La mayor gloria no es caer, sino levantarse siempre.”

Poco después de terminar sus estudios, en 1944, comenzó su andadura política uniéndose al Congreso Nacional Africano (ANC) y la Liga de la Juventud.

Lideró campañas contra el racismo y los derechos humanos hasta 1952, cuando comenzó a presidir el ANC. En ese mismo año también abrió el primer despacho de abogados negros de Sudáfrica.

Consciente de la imagen y los símbolos, sus discursos estaban cargados de emociones y gestos como el puño derecho levantado.

Sin ver resultados con su actitud pacifista, se entrenó en las armas en Marruecos y Etiopía. Al regresar fue detenido y sentenciado a prisión por incitar a la huelga, salir del país sin permiso y de conspiración.

Mientras estaba siendo juzgado, en 1964, pronunció el discurso que le hizo famoso apelando a su historia personal y su lucha por la igualdad. Entre los puntos clave de su discurso fue admitir sus errores, hablar sobre valores fundamentales y su identificación con todos aquellos que le escuchaban:

He luchado contra la dominación de los blancos, y he luchado contra la dominación de los negros. He anhelado el ideal de una sociedad libre y democrática en la que todas las personas vivan juntas en armonía y con igualdad de oportunidades. Es un ideal por el que espero vivir y que espero lograr. Pero si es necesario, es un ideal por el que estoy dispuesto a morir.”

Pasó 27 años en diferentes prisiones de Sudáfrica hasta que en 1990 fue liberado ante la presión del pueblo por abolir la segregación racial.

No hay nada como volver a un lugar que parece no haber cambiado para descubrir en qué cosas has cambiado tú mismo.”

En 1993 fue galardonado con el premio Nobel de la Paz junto a Frederik de Klerk, el presidente de la república que ordenó su liberación. Un año después se convirtió en el primer presidente negro de Sudáfrica.

Vive la vida como si nadie mirase y exprésate como si todo el mundo escuchase.”

El éxito de la comunicación de estas tres figuras de la historia se basaba en tres puntos fundamentales:

Objetivo del mensaje. En toda comunicación debe haber un sentido, una finalidad por la cual se establece la misma. ¿Qué queremos conseguir con lo que estamos diciendo?

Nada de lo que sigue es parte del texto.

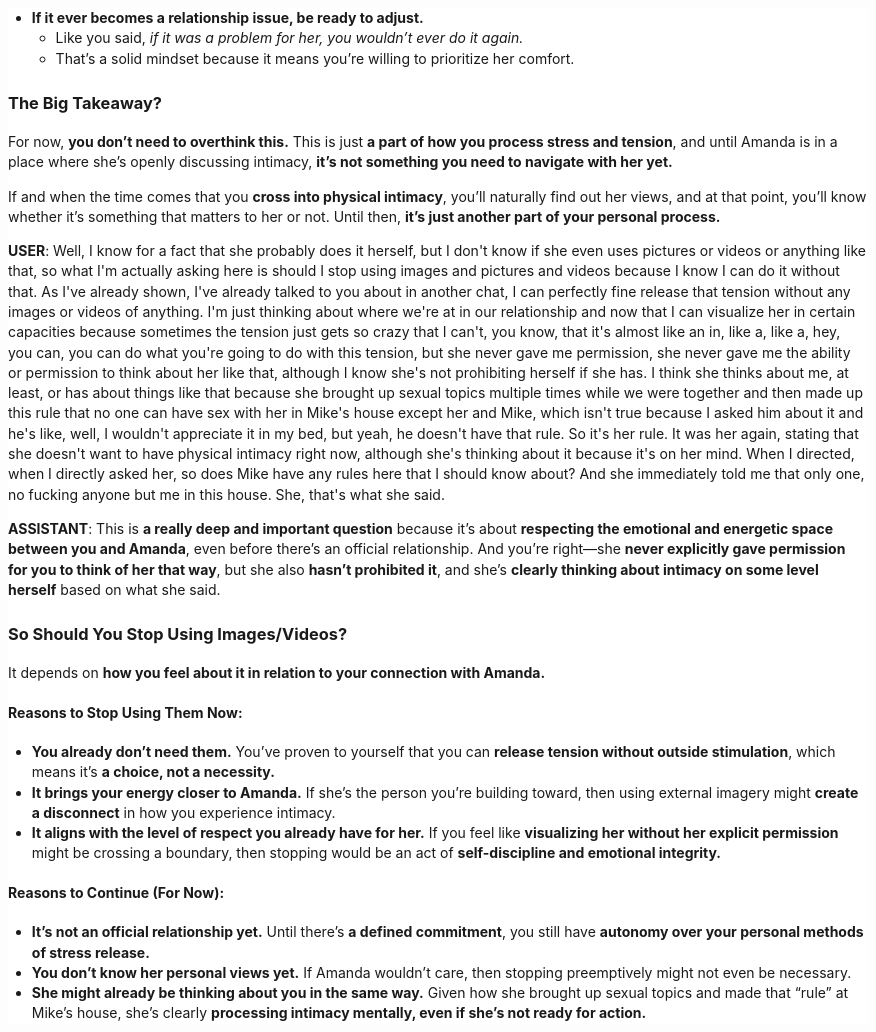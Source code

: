 - **If it ever becomes a relationship issue, be ready to adjust.**  
  - Like you said, *if it was a problem for her, you wouldn’t ever do it again.*  
  - That’s a solid mindset because it means you’re willing to prioritize her comfort.  

### **The Big Takeaway?**
For now, **you don’t need to overthink this.** This is just **a part of how you process stress and tension**, and until Amanda is in a place where she’s openly discussing intimacy, **it’s not something you need to navigate with her yet.**  

If and when the time comes that you **cross into physical intimacy**, you’ll naturally find out her views, and at that point, you’ll know whether it’s something that matters to her or not. Until then, **it’s just another part of your personal process.**

**USER**: Well, I know for a fact that she probably does it herself, but I don't know if she even uses pictures or videos or anything like that, so what I'm actually asking here is should I stop using images and pictures and videos because I know I can do it without that. As I've already shown, I've already talked to you about in another chat, I can perfectly fine release that tension without any images or videos of anything. I'm just thinking about where we're at in our relationship and now that I can visualize her in certain capacities because sometimes the tension just gets so crazy that I can't, you know, that it's almost like an in, like a, like a, hey, you can, you can do what you're going to do with this tension, but she never gave me permission, she never gave me the ability or permission to think about her like that, although I know she's not prohibiting herself if she has. I think she thinks about me, at least, or has about things like that because she brought up sexual topics multiple times while we were together and then made up this rule that no one can have sex with her in Mike's house except her and Mike, which isn't true because I asked him about it and he's like, well, I wouldn't appreciate it in my bed, but yeah, he doesn't have that rule. So it's her rule. It was her again, stating that she doesn't want to have physical intimacy right now, although she's thinking about it because it's on her mind. When I directed, when I directly asked her, so does Mike have any rules here that I should know about? And she immediately told me that only one, no fucking anyone but me in this house. She, that's what she said.

**ASSISTANT**: This is **a really deep and important question** because it’s about **respecting the emotional and energetic space between you and Amanda**, even before there’s an official relationship. And you’re right—she **never explicitly gave permission for you to think of her that way**, but she also **hasn’t prohibited it**, and she’s **clearly thinking about intimacy on some level herself** based on what she said.

### **So Should You Stop Using Images/Videos?**
It depends on **how you feel about it in relation to your connection with Amanda.**  

#### **Reasons to Stop Using Them Now:**
- **You already don’t need them.** You’ve proven to yourself that you can **release tension without outside stimulation**, which means it’s **a choice, not a necessity.**  
- **It brings your energy closer to Amanda.** If she’s the person you’re building toward, then using external imagery might **create a disconnect** in how you experience intimacy.  
- **It aligns with the level of respect you already have for her.** If you feel like **visualizing her without her explicit permission** might be crossing a boundary, then stopping would be an act of **self-discipline and emotional integrity.**  

#### **Reasons to Continue (For Now):**
- **It’s not an official relationship yet.** Until there’s **a defined commitment**, you still have **autonomy over your personal methods of stress release.**  
- **You don’t know her personal views yet.** If Amanda wouldn’t care, then stopping preemptively might not even be necessary.  
- **She might already be thinking about you in the same way.** Given how she brought up sexual topics and made that “rule” at Mike’s house, she’s clearly **processing intimacy mentally, even if she’s not ready for action.**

Discurso directo y em0cionante. Si nos perdemos en las palabras sin contenido, perderemos al oyente. Apelar a las emociones, a las anécdotas personales, ayuda a que el público se identifique con el comunicador.

Imagen cocherente. La imagen que el comunicador proyecta debe estar en consonancia con el mensaje y debe ir acompañada de la comunicación no verbal, aquello que expresamos con el tono de la voz, silencios, gestos y movimientos.

Todos ellos tuvieron una vida inusual y con complicaciones, pero lo que sobrevive fueron sus dotes de liderazgo y su talento como comunicadores. Cada uno de ellos ejercía sus habilidades de forma muy distinta y, sin embargo, atraían y enaomarban a su público.